I've got the "Stay Set" now, and it's Excellent!


----------



## daveyclimber (Jan 29, 2006)

Wow , I'm glad you lookjed at your knot . I have had similar things happen to my climbing lines , once they start to go , they go fast


----------



## skwerl (Jan 29, 2006)

Here's the technical info on Sta-Set.
http://www.neropes.com/techdata/sta-set.htm
Here's where I got mine, I forgot who it was that posted the SailNet link years ago but I've never bothered looking for another source. I haven't ordered from them in over a year but I assume the link is still good. 
http://shop.sailnet.com/index.php/cPath/421_422_428

They have it in several colors, if you call them up you might be able to get a slightly better price on some short roll ends if they have any. The last couple times I just ordered 100' of the 3/8" white (the colored is more expensive). They also run sales a few times per year so you should stock up when the price is low.


----------



## okietreedude1 (Jan 29, 2006)

Fire,,


Any time you decent 40 feet non stop on ANY rope that is 100% poly cover, you are going to burn it up. Even Sta-set. The advantage to the staset is its low price.

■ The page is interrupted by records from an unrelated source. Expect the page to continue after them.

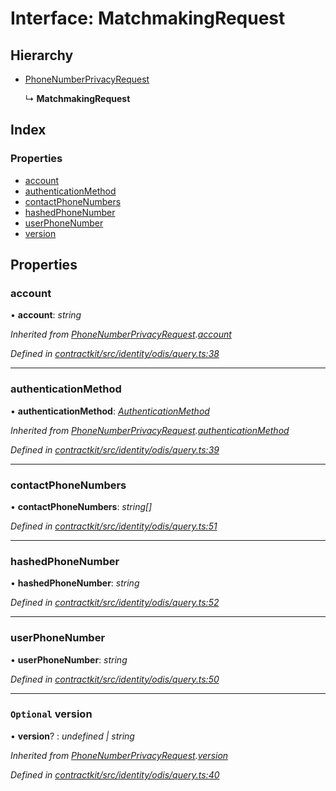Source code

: # Interface: MatchmakingRequest

## Hierarchy

* [PhoneNumberPrivacyRequest](_identity_odis_query_.phonenumberprivacyrequest.md)

  ↳ **MatchmakingRequest**

## Index

### Properties

* [account](_identity_odis_query_.matchmakingrequest.md#account)
* [authenticationMethod](_identity_odis_query_.matchmakingrequest.md#authenticationmethod)
* [contactPhoneNumbers](_identity_odis_query_.matchmakingrequest.md#contactphonenumbers)
* [hashedPhoneNumber](_identity_odis_query_.matchmakingrequest.md#hashedphonenumber)
* [userPhoneNumber](_identity_odis_query_.matchmakingrequest.md#userphonenumber)
* [version](_identity_odis_query_.matchmakingrequest.md#optional-version)

## Properties

###  account

• **account**: *string*

*Inherited from [PhoneNumberPrivacyRequest](_identity_odis_query_.phonenumberprivacyrequest.md).[account](_identity_odis_query_.phonenumberprivacyrequest.md#account)*

*Defined in [contractkit/src/identity/odis/query.ts:38](https://github.com/celo-org/celo-monorepo/blob/master/packages/contractkit/src/identity/odis/query.ts#L38)*

___

###  authenticationMethod

• **authenticationMethod**: *[AuthenticationMethod](../enums/_identity_odis_query_.authenticationmethod.md)*

*Inherited from [PhoneNumberPrivacyRequest](_identity_odis_query_.phonenumberprivacyrequest.md).[authenticationMethod](_identity_odis_query_.phonenumberprivacyrequest.md#authenticationmethod)*

*Defined in [contractkit/src/identity/odis/query.ts:39](https://github.com/celo-org/celo-monorepo/blob/master/packages/contractkit/src/identity/odis/query.ts#L39)*

___

###  contactPhoneNumbers

• **contactPhoneNumbers**: *string[]*

*Defined in [contractkit/src/identity/odis/query.ts:51](https://github.com/celo-org/celo-monorepo/blob/master/packages/contractkit/src/identity/odis/query.ts#L51)*

___

###  hashedPhoneNumber

• **hashedPhoneNumber**: *string*

*Defined in [contractkit/src/identity/odis/query.ts:52](https://github.com/celo-org/celo-monorepo/blob/master/packages/contractkit/src/identity/odis/query.ts#L52)*

___

###  userPhoneNumber

• **userPhoneNumber**: *string*

*Defined in [contractkit/src/identity/odis/query.ts:50](https://github.com/celo-org/celo-monorepo/blob/master/packages/contractkit/src/identity/odis/query.ts#L50)*

___

### `Optional` version

• **version**? : *undefined | string*

*Inherited from [PhoneNumberPrivacyRequest](_identity_odis_query_.phonenumberprivacyrequest.md).[version](_identity_odis_query_.phonenumberprivacyrequest.md#optional-version)*

*Defined in [contractkit/src/identity/odis/query.ts:40](https://github.com/celo-org/celo-monorepo/blob/master/packages/contractkit/src/identity/odis/query.ts#L40)*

If you want something that is going to last a while, you need a technora cover....bee-line, hrc, etc. Its a little more expensive, but in the long run, it may last longer.

Ive got the bee-line. If you want to try some, let me know.


----------



## Redbull (Jan 29, 2006)

I just got some of the Beeline from TreeJunkie, who got it from okietreedude. It was priced very reasonably. I've seen the piece that TreeJunkie has been using for months now and it is still in good shape. Maybe he'll chime in on this subject. 
Be careful, man. Theres already enough things you got to worry about doing this job, you don't need one more.


----------



## Lumberjack (Jan 29, 2006)

okietreedude1 said:


> Fire,,
> 
> 
> Any time you decent 40 feet non stop on ANY rope that is 100% poly cover, you are going to burn it up. Even Sta-set. The advantage to the staset is its low price.
> ...




I am still climbing on the beeline I got in Nash from David. Bought 75' thinking I was going to burn it up maybe 5 times slower than sta set, however, I am still on my first 4' hitch I tied up in the motel in Nash! Beeline is good stuff, I will probably end up replacing it when I retire the climbing line. I dont take it easy on my hitch/climbing line, neither does my size or friction saver.

Good stuff! WAY cheaper than sta set. According to Nick, you can wear it to the core before needing to replace it.


----------



## Lumberjack (Jan 29, 2006)

okietreedude1 said:


> Fire,,
> 
> 
> Any time you decent 40 feet non stop on ANY rope that is 100% poly cover, you are going to burn it up. Even Sta-set. The advantage to the staset is its low price.
> ...




I am still climbing on the beeline I got in Nash from David. Bought 75' thinking I was going to burn it up maybe 5 times slower than sta set, however, I am still on my first 4' hitch I tied up in the motel in Nash! Beeline is good stuff, I will probably end up replacing it when I retire the climbing line. I dont take it easy on my hitch/climbing line, neither does my size or friction saver.

Good stuff! WAY cheaper than sta set. According to Nick, you can wear it to the core before needing to replace it.


----------



## Fireaxman (Jan 29, 2006)

okietreedude1 said:


> Fire,,
> 
> 
> Any time you decent 40 feet non stop on ANY rope that is 100% poly cover, you are going to burn it up. Even Sta-set. The advantage to the staset is its low price.
> ...



Hmmm. I've been getting away with it for some time just using the Blakes on the traditional bridge of Arboplex or Blue Streak. Well, OK, maybe I was going a little faster on the Knut. And I am being a little more careful on the Stay-set after my near miss. Sure do like the way the Stay-set performs on all my ropes.

But Yes, I would like to try the Bee-line, with your recomendation. I'll give your shop a call tomorrow morning.


----------